Finding new treasures usually opens a path to a new stage, or unlocks a new area in a previous stage. Some treasures grant Wario a new ability, allowing him to access previously unreachable areas. Whenever Wario obtains a new treasure, he is transported back to the music box overworld. Time alternates between day or night each time Wario exits a stage. Some stages change depending on the time of day; certain enemies may be replaced or different paths may open up. Wario cannot control time initially, but gains this ability when he finds a certain treasure.

In some stages, Wario will have to play a golfing minigame to progress. He must knock the enemy into the cup without going over par for that hole, while avoiding hazards such as water, bunkers, lava and rough. Upon collecting certain treasures in the game, this golf minigame is available to be played at any time from the overworld map.

Coins can be found in each stage, and are used primarily to play the golfing minigame described above. Wario can carry a maximum of 999 coins. In addition, eight Music Coins are hidden in each level for Wario to find. If all eight are found in each of the 25 stages, an extra fourth golf hole will be available for play.

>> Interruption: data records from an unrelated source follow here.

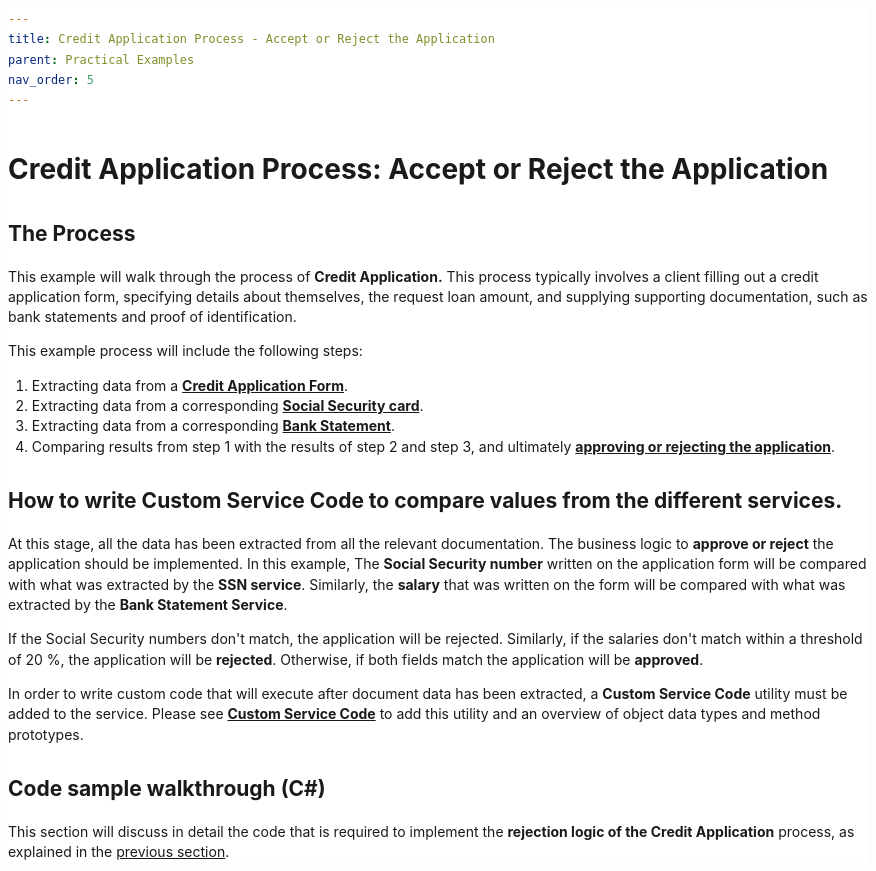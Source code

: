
 ```yaml
---
title: Credit Application Process - Accept or Reject the Application
parent: Practical Examples
nav_order: 5
---
```


# Credit Application Process: Accept or Reject the Application

## The Process

This example will walk through the process of **Credit Application.** This process typically involves a client filling out a credit application form, specifying details about themselves, the request loan amount, and supplying supporting documentation, such as bank statements and proof of identification.

This example process will include the following steps:

1. Extracting data from a [**Credit Application Form**](credit-application-form.md).
2. Extracting data from a corresponding [**Social Security card**](social-security-number-card.md).
3. Extracting data from a corresponding [**Bank Statement**](bank-statement.md).
4. Comparing results from step 1 with the results of step 2 and step 3, and ultimately [**approving or rejecting the application**](credit-application-process-accept-or-reject-the-application.md#how-to-write-custom-code-to-compare-values-from-the-different-services.).

## How to write Custom Service Code to compare values from the different services.

At this stage, all the data has been extracted from all the relevant documentation. The business logic to **approve or reject** the application should be implemented. In this example, The **Social Security number** written on the application form will be compared with what was extracted by the **SSN service**. Similarly, the **salary** that was written on the form will be compared with what was extracted by the **Bank Statement Service**.

If the Social Security numbers don't match, the application will be rejected. Similarly, if the salaries don't match within a threshold of 20 %, the application will be **rejected**. Otherwise, if both fields match the application will be **approved**.

In order to write custom code that will execute after document data has been extracted, a **Custom Service Code** utility must be added to the service. Please see [**Custom Service Code**](../services/custom-service-code/) to add this utility and an overview of object data types and method prototypes.

## Code sample walkthrough (C#)

This section will discuss in detail the code that is required to implement the **rejection logic of the Credit Application** process, as explained in the [previous section](credit-application-process-accept-or-reject-the-application.md#how-to-write-custom-workflow-code-to-compare-values-from-the-different-services.).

As in the previous Wario Land game, Wario has no health points and cannot die; the lone exception is that he can get captured by the game's final boss, Rudy the Clown and get a game over. This simply returns Wario back to the music box overworld.

== Plot ==
One day, Wario's plane stalls and crashes while he is flying over the woods. Uninjured, he spends the rest of his afternoon wandering amongst the trees and underbrush until he stumbles upon a mysterious cave. Inside the cave, he discovers a magical music box and is suddenly sucked into it. There, a mysterious figure informs Wario that he had once ruled the world inside the music box, until an evil being sealed away his magical powers in five music boxes. In exchange for freeing it, the being promises to send Wario back to his own world and let him keep any treasure he finds. Enticed by the thought of returning to his own world with a cache of treasure, Wario departs on his quest, in search of the music boxes and the many treasures of this mysterious land.

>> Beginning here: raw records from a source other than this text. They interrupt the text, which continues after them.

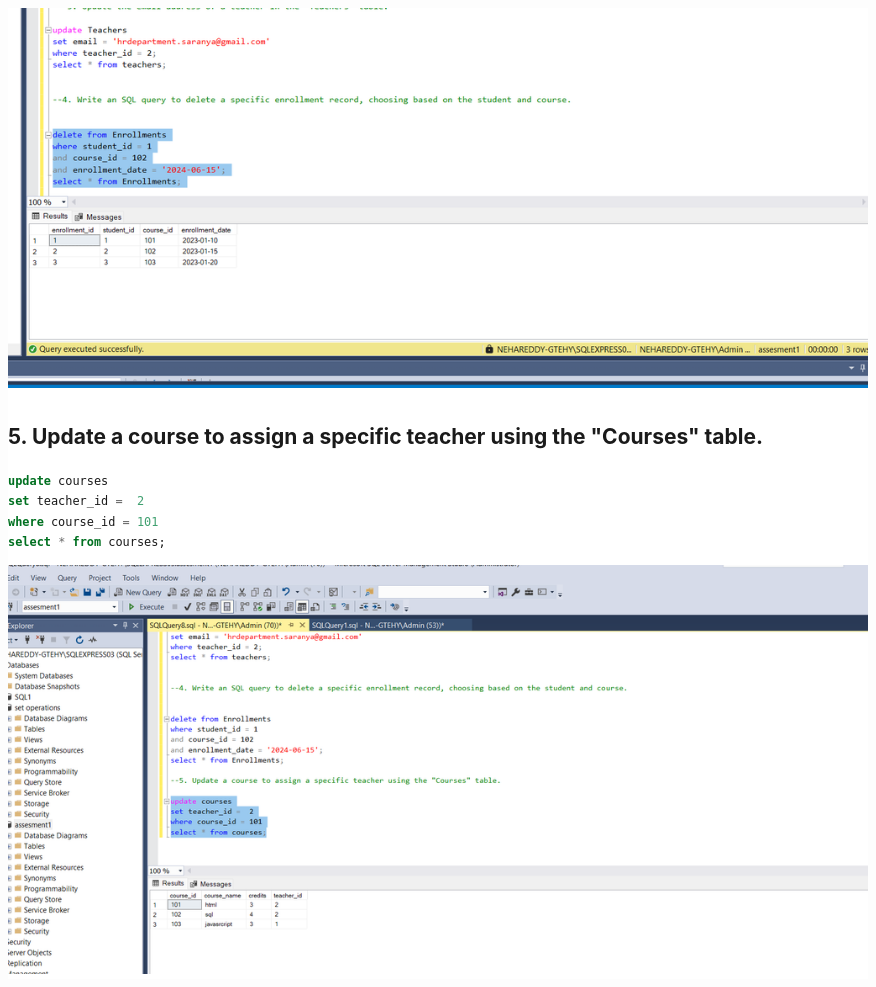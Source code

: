 ![alt text](image-12.png)

## 5. Update a course to assign a specific teacher using the "Courses" table.

```sql
update courses
set teacher_id =  2
where course_id = 101
select * from courses;
```

![alt text](image-13.png)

After collecting all the music boxes, Wario returns to the mysterious being's temple. The music boxes play a medley together that frees the being, revealed to be Rudy the Clown. It transpires that Rudy is in fact the villain and had been imprisoned, although not before turning the music box's inhabitants into monsters, who had been attacking Wario simply to try to stop him from freeing the evil clown. After Wario defeats Rudy, he is met by the inhabitants of the music box, now restored to their former selves. They thank Wario and transport him back to his own world, along with the treasure that he has collected, as promised.

== Reception ==

Wario Land 3 was released in Japan for the Game Boy Color on March 21, 2000.

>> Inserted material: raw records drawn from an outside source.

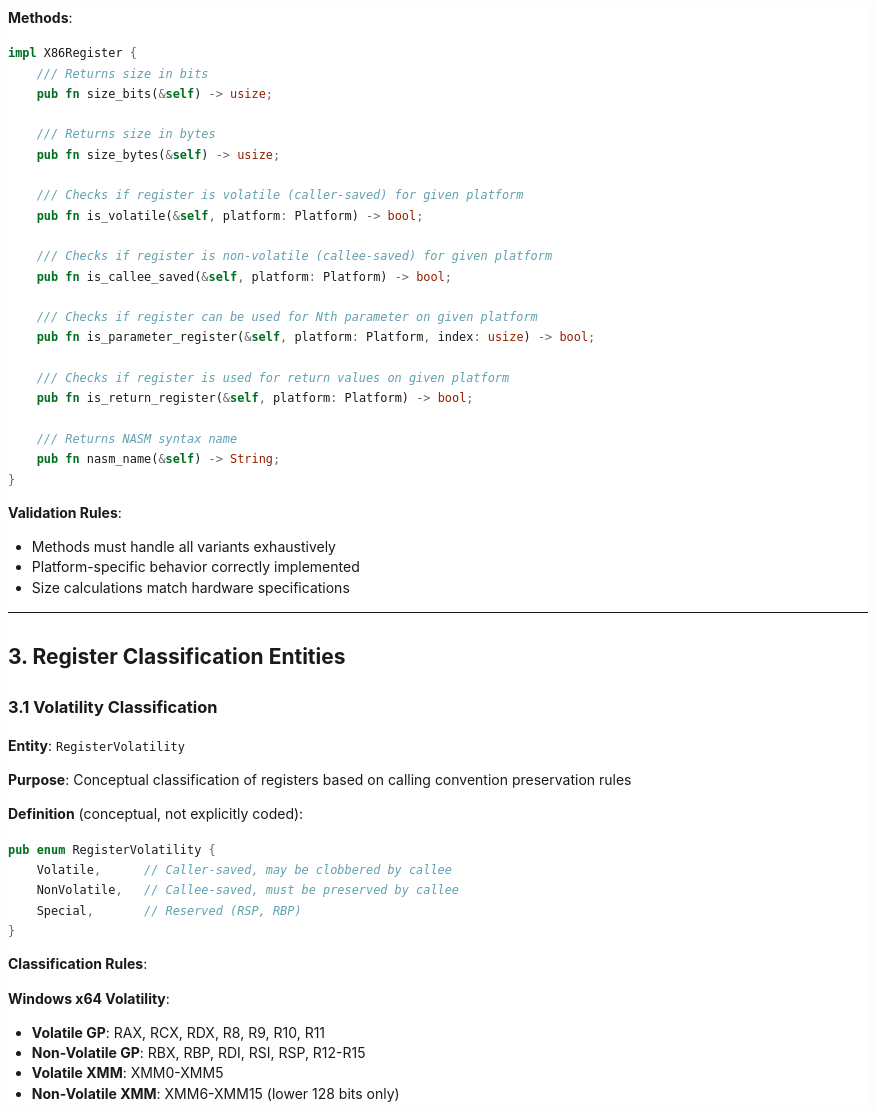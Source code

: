 **Methods**:

```rust
impl X86Register {
    /// Returns size in bits
    pub fn size_bits(&self) -> usize;
    
    /// Returns size in bytes
    pub fn size_bytes(&self) -> usize;
    
    /// Checks if register is volatile (caller-saved) for given platform
    pub fn is_volatile(&self, platform: Platform) -> bool;
    
    /// Checks if register is non-volatile (callee-saved) for given platform
    pub fn is_callee_saved(&self, platform: Platform) -> bool;
    
    /// Checks if register can be used for Nth parameter on given platform
    pub fn is_parameter_register(&self, platform: Platform, index: usize) -> bool;
    
    /// Checks if register is used for return values on given platform
    pub fn is_return_register(&self, platform: Platform) -> bool;
    
    /// Returns NASM syntax name
    pub fn nasm_name(&self) -> String;
}
```

**Validation Rules**:
- Methods must handle all variants exhaustively
- Platform-specific behavior correctly implemented
- Size calculations match hardware specifications

---

## 3. Register Classification Entities

### 3.1 Volatility Classification

**Entity**: `RegisterVolatility`

**Purpose**: Conceptual classification of registers based on calling convention preservation rules

**Definition** (conceptual, not explicitly coded):
```rust
pub enum RegisterVolatility {
    Volatile,      // Caller-saved, may be clobbered by callee
    NonVolatile,   // Callee-saved, must be preserved by callee
    Special,       // Reserved (RSP, RBP)
}
```

**Classification Rules**:

**Windows x64 Volatility**:
- **Volatile GP**: RAX, RCX, RDX, R8, R9, R10, R11
- **Non-Volatile GP**: RBX, RBP, RDI, RSI, RSP, R12-R15
- **Volatile XMM**: XMM0-XMM5
- **Non-Volatile XMM**: XMM6-XMM15 (lower 128 bits only)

Wario Land 3 received highly positive reviews. It holds an aggregate score of 90% on GameRankings based on 15 reviews, making it the highest-rated game in the Wario series. It was a runner-up for GameSpots annual "Best Game Boy Color Game" and "Best Platform Game" awards, losing to Dragon Warrior I & II and Banjo-Tooie, respectively.

GameSpot rated the game 9.8 out of 10, while IGN gave it an "outstanding" score of 9 out of 10. Nintendo Power ranked it ninth on its list of the best Game Boy titles, describing it as the pinnacle of Wario's early action-platform adventures. Nintendojo awarded it a perfect 10 out of 10 and called it one of the best platform games available for the Game Boy.

It was the 24th best-selling Game Boy title, with 2.2 million copies sold worldwide. In Japan, it ranked as the tenth best-selling Game Boy Color game, with 255,536 copies sold.

Aggregate score
| Aggregator | Score |
|---|---|
| GameRankings | 90% |

Review scores
| Publication | Score |
|---|---|
| AllGame | 4.5/5 |
| Famitsu | 8/10, 8/10, 9/10, 8/10 |
| GameSpot | 9.8/10 |
| IGN | 9/10 |
| Nintendo Life | 9/10 |
| Nintendo Power | 8.2/10 |
| Nintendojo | 10/10 |

== Legacy ==
Rudy the Clown and several of Wario Land 3s enemies return as antagonists and playable characters in Dr. Mario 64 (2001).